*** Dataset extract ***

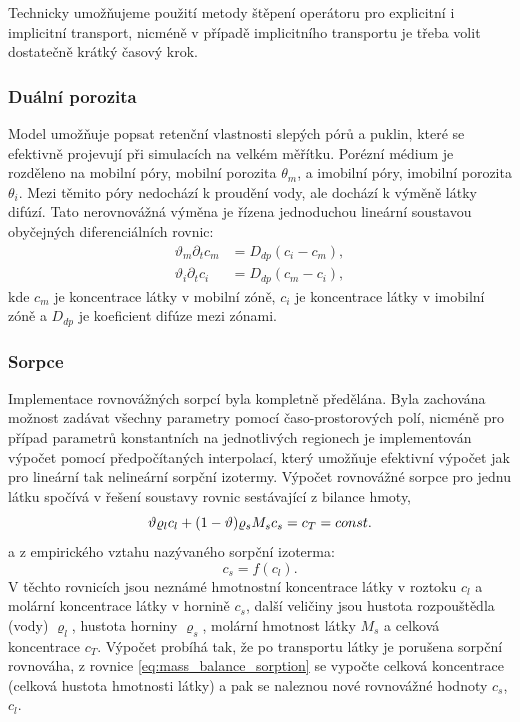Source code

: Technicky umožňujeme použití 
metody štěpení operátoru pro explicitní i implicitní transport, nicméně v 
případě implicitního transportu je třeba volit dostatečně krátký časový krok.

\subsubsection{Duální porozita}
Model umožňuje popsat retenční vlastnosti slepých pórů a puklin, které se 
efektivně projevují při simulacích na velkém měřítku. Porézní médium je 
rozděleno na mobilní póry, mobilní porozita $\theta_m$, a imobilní póry, 
imobilní porozita $\theta_i$. Mezi těmito póry nedochází k proudění vody, ale 
dochází k výměně látky difúzí. Tato nerovnovážná výměna je řízena jednoduchou 
lineární soustavou obyčejných diferenciálních rovnic:
\begin{align}
    \vartheta_m \partial_t c_m &= D_{dp} ( c_i - c_m), 
\label{eqn:dual_porosity_ode1}\\
    \vartheta_i \partial_t c_i &= D_{dp} ( c_m - c_i), 
\label{eqn:dual_porosity_ode2}
\end{align}
kde $c_m$ je koncentrace látky v mobilní zóně, $c_i$ je koncentrace látky v 
imobilní zóně a $D_{dp}$ je koeficient difúze mezi zónami.


\subsubsection{Sorpce}
Implementace rovnovážných sorpcí byla kompletně předělána. Byla zachována 
možnost zadávat všechny parametry pomocí časo-prostorových polí, nicméně pro 
případ parametrů konstantních na jednotlivých regionech je implementován výpočet 
pomocí předpočítaných interpolací, který umožňuje efektivní výpočet jak pro 
lineární tak nelineární sorpční izotermy. Výpočet rovnovážné sorpce pro jednu 
látku spočívá v řešení soustavy rovnic sestávající z bilance hmoty,
\begin{equation}
\label{eq:mass_balance_sorption}
\vartheta \varrho_l c_l + (1-\vartheta) \varrho_s M_s c_s = c_T = const.
\end{equation}
a z empirického vztahu nazývaného sorpční izoterma:
\[
    c_s=f(c_l).
\]
V těchto rovnicích jsou neznámé hmotnostní koncentrace látky v roztoku $c_l$ a 
molární koncentrace látky v hornině $c_s$, další veličiny jsou hustota 
rozpouštědla (vody) $\varrho_l$, hustota horniny $\varrho_s$, molární hmotnost 
látky $M_s$ a celková koncentrace $c_T$. Výpočet probíhá tak, že po transportu 
látky je porušena sorpční rovnováha, z rovnice \eqref{eq:mass_balance_sorption} 
se vypočte celková koncentrace (celková hustota hmotnosti látky) a pak se 
naleznou nové rovnovážné hodnoty $c_s$, $c_l$.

*** End of Dataset extract ***

Exercise requirements
Report the number of lines in the records that hold "látky" and write no other words.

Answer space
7